[Exercise requirements] Please give back only the lines below from the one containing "nationality. e.g. CA for Canada" to the one containing "as a string.", each repeated word for word, both ends included.

(Excerpts from a dataset)
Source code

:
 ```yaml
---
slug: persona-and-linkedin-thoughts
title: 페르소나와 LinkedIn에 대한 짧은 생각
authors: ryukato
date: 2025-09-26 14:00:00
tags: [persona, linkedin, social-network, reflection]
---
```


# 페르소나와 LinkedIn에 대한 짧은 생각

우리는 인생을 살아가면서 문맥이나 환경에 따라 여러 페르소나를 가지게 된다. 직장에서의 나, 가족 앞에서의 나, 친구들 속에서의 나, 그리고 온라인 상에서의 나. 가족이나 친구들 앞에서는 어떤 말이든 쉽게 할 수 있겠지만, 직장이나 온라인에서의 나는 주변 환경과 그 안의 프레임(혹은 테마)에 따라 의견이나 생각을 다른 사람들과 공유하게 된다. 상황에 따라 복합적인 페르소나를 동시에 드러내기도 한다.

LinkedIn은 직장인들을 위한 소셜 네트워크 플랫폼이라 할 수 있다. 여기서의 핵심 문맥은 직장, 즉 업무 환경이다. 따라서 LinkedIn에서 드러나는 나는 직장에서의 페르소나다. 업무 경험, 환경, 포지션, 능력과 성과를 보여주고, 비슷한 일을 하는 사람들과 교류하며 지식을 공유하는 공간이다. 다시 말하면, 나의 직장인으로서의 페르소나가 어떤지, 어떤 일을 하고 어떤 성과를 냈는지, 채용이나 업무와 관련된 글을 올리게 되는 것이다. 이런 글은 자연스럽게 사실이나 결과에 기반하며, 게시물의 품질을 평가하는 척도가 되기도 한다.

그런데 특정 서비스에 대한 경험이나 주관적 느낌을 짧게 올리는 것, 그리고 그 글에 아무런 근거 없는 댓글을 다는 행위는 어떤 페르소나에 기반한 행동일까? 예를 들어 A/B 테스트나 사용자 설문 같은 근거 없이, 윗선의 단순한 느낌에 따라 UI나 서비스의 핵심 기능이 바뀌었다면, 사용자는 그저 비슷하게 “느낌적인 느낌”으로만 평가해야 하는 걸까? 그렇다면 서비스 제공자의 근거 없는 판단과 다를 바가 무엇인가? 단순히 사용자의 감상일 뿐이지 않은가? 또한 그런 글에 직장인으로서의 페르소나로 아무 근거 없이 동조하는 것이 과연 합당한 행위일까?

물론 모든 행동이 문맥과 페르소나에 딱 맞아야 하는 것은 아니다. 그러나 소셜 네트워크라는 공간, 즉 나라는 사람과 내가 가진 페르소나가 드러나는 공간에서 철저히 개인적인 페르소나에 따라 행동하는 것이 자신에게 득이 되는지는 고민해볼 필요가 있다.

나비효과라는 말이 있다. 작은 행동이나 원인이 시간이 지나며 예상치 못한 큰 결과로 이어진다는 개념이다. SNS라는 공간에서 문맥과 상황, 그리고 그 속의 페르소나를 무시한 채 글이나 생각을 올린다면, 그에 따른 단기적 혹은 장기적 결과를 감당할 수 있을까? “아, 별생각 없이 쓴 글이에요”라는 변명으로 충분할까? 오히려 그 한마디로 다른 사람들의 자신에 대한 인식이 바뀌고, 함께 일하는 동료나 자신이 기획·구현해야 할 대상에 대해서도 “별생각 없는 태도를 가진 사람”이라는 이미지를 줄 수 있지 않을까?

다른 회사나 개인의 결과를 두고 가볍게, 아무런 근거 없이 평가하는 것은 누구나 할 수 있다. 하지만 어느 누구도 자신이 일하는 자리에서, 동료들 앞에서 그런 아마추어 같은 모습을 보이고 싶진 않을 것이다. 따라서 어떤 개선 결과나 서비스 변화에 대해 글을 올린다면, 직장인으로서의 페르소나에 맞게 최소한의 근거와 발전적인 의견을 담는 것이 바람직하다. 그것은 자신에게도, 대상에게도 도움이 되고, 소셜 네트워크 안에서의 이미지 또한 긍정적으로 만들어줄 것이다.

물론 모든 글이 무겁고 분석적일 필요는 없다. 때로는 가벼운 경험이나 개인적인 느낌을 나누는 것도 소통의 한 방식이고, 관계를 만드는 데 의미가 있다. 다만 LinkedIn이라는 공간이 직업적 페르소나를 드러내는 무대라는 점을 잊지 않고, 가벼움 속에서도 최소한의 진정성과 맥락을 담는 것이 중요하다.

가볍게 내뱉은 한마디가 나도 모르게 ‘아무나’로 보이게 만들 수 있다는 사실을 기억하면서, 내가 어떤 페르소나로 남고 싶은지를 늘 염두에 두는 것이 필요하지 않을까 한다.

...

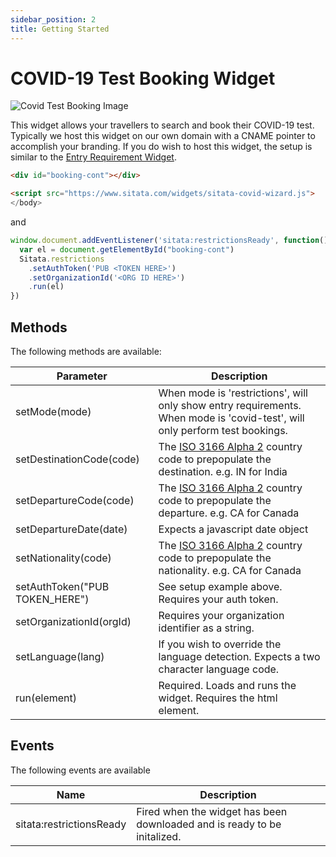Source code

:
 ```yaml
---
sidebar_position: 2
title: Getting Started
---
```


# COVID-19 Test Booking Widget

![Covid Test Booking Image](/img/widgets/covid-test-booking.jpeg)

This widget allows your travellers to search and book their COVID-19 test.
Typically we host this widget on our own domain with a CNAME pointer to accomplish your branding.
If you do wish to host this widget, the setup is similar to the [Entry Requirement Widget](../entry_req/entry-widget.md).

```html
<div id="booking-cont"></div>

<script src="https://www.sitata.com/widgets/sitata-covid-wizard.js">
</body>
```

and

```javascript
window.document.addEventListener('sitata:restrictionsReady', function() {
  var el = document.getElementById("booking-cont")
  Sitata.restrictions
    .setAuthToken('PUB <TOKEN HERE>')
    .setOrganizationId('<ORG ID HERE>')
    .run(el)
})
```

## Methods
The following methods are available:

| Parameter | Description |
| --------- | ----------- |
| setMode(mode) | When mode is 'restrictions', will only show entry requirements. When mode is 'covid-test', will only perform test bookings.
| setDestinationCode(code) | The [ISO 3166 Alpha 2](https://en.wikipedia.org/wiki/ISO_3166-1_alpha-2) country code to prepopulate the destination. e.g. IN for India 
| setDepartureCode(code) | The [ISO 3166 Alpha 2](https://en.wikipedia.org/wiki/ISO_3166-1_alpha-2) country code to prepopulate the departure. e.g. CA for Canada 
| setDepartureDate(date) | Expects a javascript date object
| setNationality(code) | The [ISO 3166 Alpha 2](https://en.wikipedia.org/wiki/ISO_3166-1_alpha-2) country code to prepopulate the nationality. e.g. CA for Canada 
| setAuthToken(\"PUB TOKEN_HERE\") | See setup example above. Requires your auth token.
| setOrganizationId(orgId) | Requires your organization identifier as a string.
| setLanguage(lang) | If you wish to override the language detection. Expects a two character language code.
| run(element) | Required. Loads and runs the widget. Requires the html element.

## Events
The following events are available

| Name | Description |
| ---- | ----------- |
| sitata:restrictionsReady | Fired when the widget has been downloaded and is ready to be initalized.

[Output for this exercise]
| setNationality(code) | The [ISO 3166 Alpha 2](https://en.wikipedia.org/wiki/ISO_3166-1_alpha-2) country code to prepopulate the nationality. e.g. CA for Canada 
| setAuthToken(\"PUB TOKEN_HERE\") | See setup example above. Requires your auth token.
| setOrganizationId(orgId) | Requires your organization identifier as a string.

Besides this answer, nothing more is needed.